There are two possible ways you might think about to protect a slogan – copyright and trademark.  A copyright protects works of authorship.  A trademark is a distinctive word or phrase that is affixed to an article to identify a single source for the goods.
The issue regarding copyright protection for a slogan or word is straightforward – the answer is NO.  Federal copyright law and the common law only provide copyright protection to “original” works of authorship.  The term “original” is not specifically defined, but is recognized as calling for “independent creation” and not novelty.   Durham Indus., Inc. v. Tomy Corp., 630 F.2d 905, 910 (2d Cir. 1980); E. Mishan & Sons, Inc. v. Marycana, Inc., 662 F. Supp. 1339 (S.D.N.Y. 1987): Sheldon v. Metro-Goldwyn Pictures Corp., 81 F.2d 49 (2d Cir.), cert. denied, 298 U.S. 669, 80 L. Ed. 1392, 56 S. Ct. 835 (1936)(L. Hand, J.).
There are, however, admittedly “independent creations” that are deemed too trivial or insignificant to support copyright protection because they lack a minimal standard of “creativity.”  The minimum amount of creativity is illustrated by the Copyright Office Regulations under the 1909 Copyright Act, which provided that “[w]ords and short phrases such as names, titles, and slogans” are not subject to copyright.  That regulation continues to the present day.  Under that rationale, a word or phrase – no matter how original – cannot be protected by copyright.
A brief review of the trademark database reveals that it is most likely that Pat Riley did not obtain copyright protection, but instead registered a trademark in the word “THREEPEAT.”  United States Registration No. 4,051,757 issued on November 8, 2011 to Riles & Company, Inc. for the mark “THREEPEAT” for use on “hats; jackets; [and] shirts.”
Obtaining trademark registration for the word THREEPEAT was not accomplished without some difficulty.  The law recognizes that not every word or slogan functions as a trademark.  The Trademark Office will refuse to register subject matter that is merely a decorative feature that does not function as a trademark (because it does not distinguish the applicant’s goods).  The decorative feature may be words, designs, or slogans.  For example, the Trademark Office refused to register “YOU ARE SPECIAL TODAY” as a trademark for ceramic plates and refused to register “DAMN I’M GOOD” as a trademark for bracelets.  The slogans were seen as conveying a message rather than indicating the source of the goods.  In re Original Red Plate Co., 223 USPQ 836 (TTAB 1984); Damn I’m Good, Inc. v. Sakowitz, Inc., 514 F.Supp. 1357 (S.D.N.Y. 1981).  With respect to clothing, the Trademark Office recognized that consumers recognize small designs or discrete wording as trademarks if placed, for example, on the pocket area of a shirt; however, consumers do not typically perceive larger designs or slogans when such matter is displayed, for example, on the upper half of a shirt.

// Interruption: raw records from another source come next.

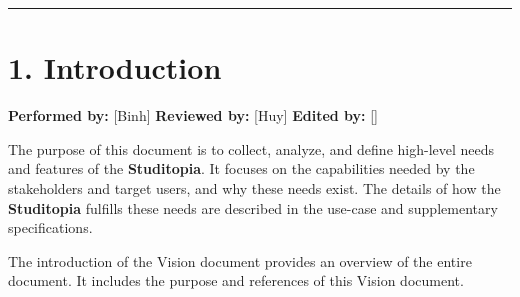 \documentclass[12pt]{article}
\begin{document}
\par\noindent\rule{\linewidth}{0.4pt}\par\medskip
\hypertarget{sec:1-introduction}{}
\section*{1. Introduction}
\par\medskip
\textbf{\textbf{Performed by:}} [Binh] \textbar{} \textbf{\textbf{Reviewed by:}} [Huy] \textbar{} \textbf{\textbf{Edited by:}} []
\par\medskip
The purpose of this document is to collect, analyze, and define high-level needs and features of the \textbf{Studitopia}. It focuses on the capabilities needed by the stakeholders and target users, and why these needs exist. The details of how the \textbf{Studitopia} fulfills these needs are described in the use-case and supplementary specifications.
\par\medskip
The introduction of the Vision document provides an overview of the entire document. It includes the purpose and references of this Vision document.
\par\medskip
\hypertarget{sec:11-references}{}
\end{document}
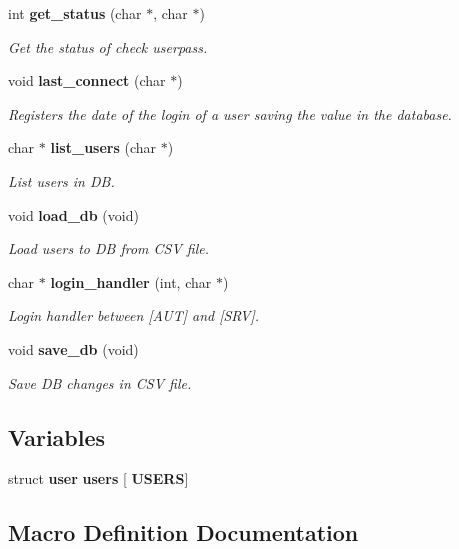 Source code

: \begin{DoxyCompactItemize}
int \textbf{ get\+\_\+status} (char $\ast$, char $\ast$)
\begin{DoxyCompactList}\small\item\em Get the status of check userpass. \end{DoxyCompactList}\item 
void \textbf{ last\+\_\+connect} (char $\ast$)
\begin{DoxyCompactList}\small\item\em Registers the date of the login of a user saving the value in the database. \end{DoxyCompactList}\item 
char $\ast$ \textbf{ list\+\_\+users} (char $\ast$)
\begin{DoxyCompactList}\small\item\em List users in DB. \end{DoxyCompactList}\item 
void \textbf{ load\+\_\+db} (void)
\begin{DoxyCompactList}\small\item\em Load users to DB from C\+SV file. \end{DoxyCompactList}\item 
char $\ast$ \textbf{ login\+\_\+handler} (int, char $\ast$)
\begin{DoxyCompactList}\small\item\em Login handler between [A\+UT] and [S\+RV]. \end{DoxyCompactList}\item 
void \textbf{ save\+\_\+db} (void)
\begin{DoxyCompactList}\small\item\em Save DB changes in C\+SV file. \end{DoxyCompactList}\end{DoxyCompactItemize}
\subsection*{Variables}
\begin{DoxyCompactItemize}
\item 
struct \textbf{ user} \textbf{ users} [\textbf{ U\+S\+E\+RS}]
\end{DoxyCompactItemize}


\subsection{Macro Definition Documentation}
\mbox{\label{auth_8h_a618d6577d85428a5a48d41a23c107555}} 
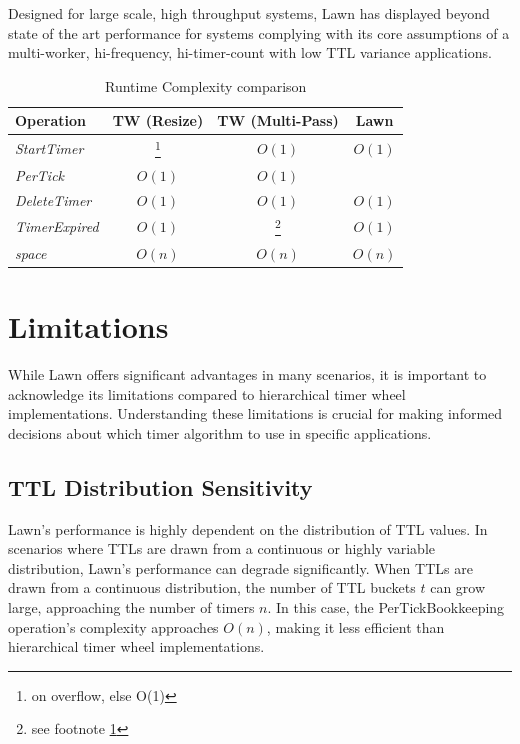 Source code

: \documentclass[conference]{IEEEtran}
\begin{document}
Designed for large scale, high throughput systems, Lawn has displayed beyond state of the art performance for systems complying with its core assumptions of a multi-worker, hi-frequency, hi-timer-count with low TTL variance applications.

\begin{table}[ht]
	\begin{center}
		\begin{tabular}{l|c|c|c}
			\textbf{Operation} & \textbf{TW (Resize)} & \textbf{TW (Multi-Pass)} & \textbf{Lawn} \\
			\hline
			\textit{StartTimer} & \boldmath{$O(n)$}\footnote{\label{overflowfn}on overflow, else O(1)} & $O(1)$ & $O(1)$ \\
			\textit{PerTick} & $O(1)$ & $O(1)$ & \boldmath{$O(t\sim1)$} \\
			\textit{DeleteTimer} & $O(1)$ & $O(1)$ & $O(1)$ \\
			\textit{TimerExpired} & $O(1)$ & \boldmath{$O(n)$}\footnote{see footnote \ref{overflowfn}} & $O(1)$ \\
			\textit{space} & $O(n)$ & $O(n)$ & $O(n)$ \\
		\end{tabular}
		\linebreak
		\caption{Runtime Complexity comparison}
	\end{center}
\end{table}

\section{Limitations}
While Lawn offers significant advantages in many scenarios, it is important to acknowledge its limitations compared to hierarchical timer wheel implementations. Understanding these limitations is crucial for making informed decisions about which timer algorithm to use in specific applications.

\subsection{TTL Distribution Sensitivity}
Lawn's performance is highly dependent on the distribution of TTL values. In scenarios where TTLs are drawn from a continuous or highly variable distribution, Lawn's performance can degrade significantly. When TTLs are drawn from a continuous distribution, the number of TTL buckets $t$ can grow large, approaching the number of timers $n$. In this case, the PerTickBookkeeping operation's complexity approaches $O(n)$, making it less efficient than hierarchical timer wheel implementations.
\end{document}
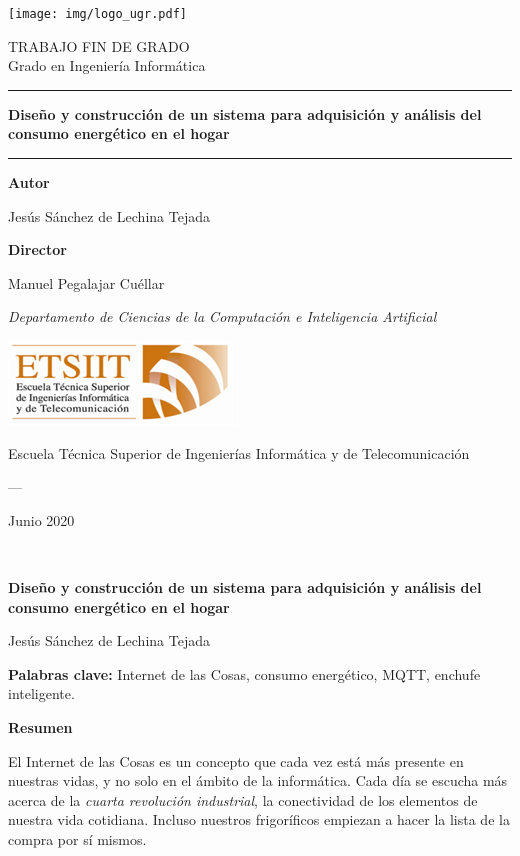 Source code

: \documentclass[a4paper,10pt]{article}
\newcommand{\inserttitle}{Diseño y construcción de un sistema para adquisición y análisis
  del consumo energético en el hogar}
\newcommand{\insertauthor}{Jesús Sánchez de Lechina Tejada}
\newcommand{\insertdate}{Junio 2020}
\begin{document}
\begin{titlepage}
\begin{center}
  \texttt{[image: img/logo\_ugr.pdf]}
\end{center}

\begin{center}
  \Large TRABAJO FIN DE GRADO\\ 
  \large Grado en Ingeniería Informática
  \vspace{0.7cm}

  \hrule
  \textbf{\LARGE \inserttitle}
  \vspace{0.2cm}
  \hrule
  \vspace{2cm}
  
  \textbf{Autor}

  \insertauthor

  \textbf{Director}

  Manuel Pegalajar Cuéllar

  \textit{Departamento de Ciencias de la Computación e Inteligencia Artificial}

  \vspace{2cm}
  \includegraphics{img/etsiit_logo.png}
  
  Escuela Técnica Superior de Ingenierías Informática y de Telecomunicación

  \textsc{---}

  \insertdate
\end{center}

\newpage

\ 
\thispagestyle{empty}

\newpage

\begin{center}
\textbf{\inserttitle}


Jesús Sánchez de Lechina Tejada
\end{center}

\textbf{Palabras clave:} Internet de las Cosas, consumo energético, MQTT, enchufe inteligente.

\textbf{Resumen}

El Internet de las Cosas es un concepto que cada vez está más presente
en nuestras vidas, y no solo en el ámbito de la informática. Cada día
se escucha más acerca de la \emph{cuarta revolución industrial}, la
conectividad de los elementos de nuestra vida cotidiana. Incluso
nuestros frigoríficos empiezan a hacer la lista de la compra por sí
mismos.


\end{titlepage}
\end{document}
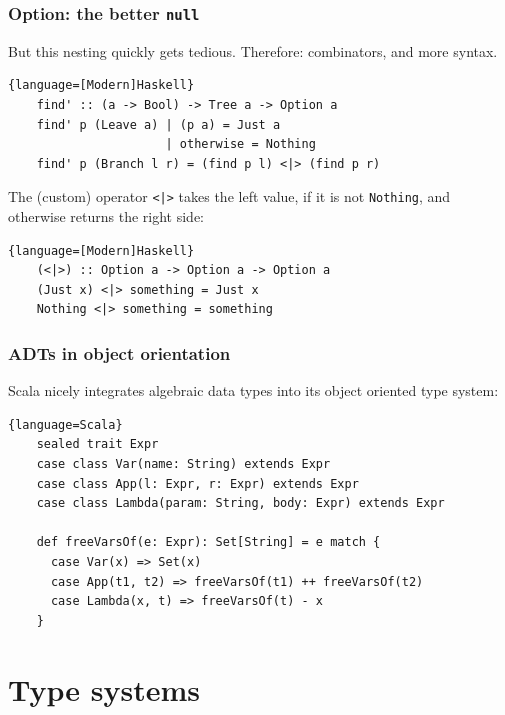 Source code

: \documentclass{beamer}
\begin{document}
\begin{frame}[containsverbatim]
  \frametitle{Option: the better \texttt{null}} 

  But this nesting quickly gets tedious. Therefore: combinators, and more syntax.

  \begin{lstlisting}{language=[Modern]Haskell}
    find' :: (a -> Bool) -> Tree a -> Option a
    find' p (Leave a) | (p a) = Just a
                      | otherwise = Nothing
    find' p (Branch l r) = (find p l) <|> (find p r)
  \end{lstlisting}

  The (custom) operator \lstinline$<|>$ takes the left value, if it is not \lstinline|Nothing|, and
  otherwise returns the right side:

    \begin{lstlisting}{language=[Modern]Haskell}
    (<|>) :: Option a -> Option a -> Option a
    (Just x) <|> something = Just x
    Nothing <|> something = something
  \end{lstlisting}
\end{frame}

\begin{frame}[containsverbatim]
  \frametitle{ADTs in object orientation} 

  Scala nicely integrates algebraic data types into its object oriented type system:

  \begin{lstlisting}{language=Scala}
    sealed trait Expr
    case class Var(name: String) extends Expr
    case class App(l: Expr, r: Expr) extends Expr
    case class Lambda(param: String, body: Expr) extends Expr

    def freeVarsOf(e: Expr): Set[String] = e match {
      case Var(x) => Set(x)
      case App(t1, t2) => freeVarsOf(t1) ++ freeVarsOf(t2)
      case Lambda(x, t) => freeVarsOf(t) - x
    }
  \end{lstlisting}
\end{frame}


\section{Type systems}
\end{document}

Based on that same rationale, the Trademark Office would not have registered “THREEPEAT”
because the mark was merely a decorative or ornamental feature of the goods.
However, the inquiry does not end there.  Usually, the Trademark Office will then inquire as to whether the slogan has been used in commerce and has become distinctive.  This is called “secondary meaning”; the question is whether the slogan transcends the literal meaning of the words and is now associated by consumers with the source of the goods.  Typically, this can be shown by demonstrating five years of continuous use in commerce or by significant sales and advertising with the slogan.
Pat Riley was able to register his slogan because, in part, he demonstrated that he had been using the slogan as a trademark for over twenty years (note that the application was filed in 2010, and that Coach Riley claims to have coined the phrase after the Los Angeles Laker had won championships in 1987 and 1988).
Thus, protection of a slogan through common law or federal trademark law will largely depend on whether you can demonstrate that the mark has acquired significance in the minds of consumers through either continuous use for more than five years or though significant advertising of the slogan.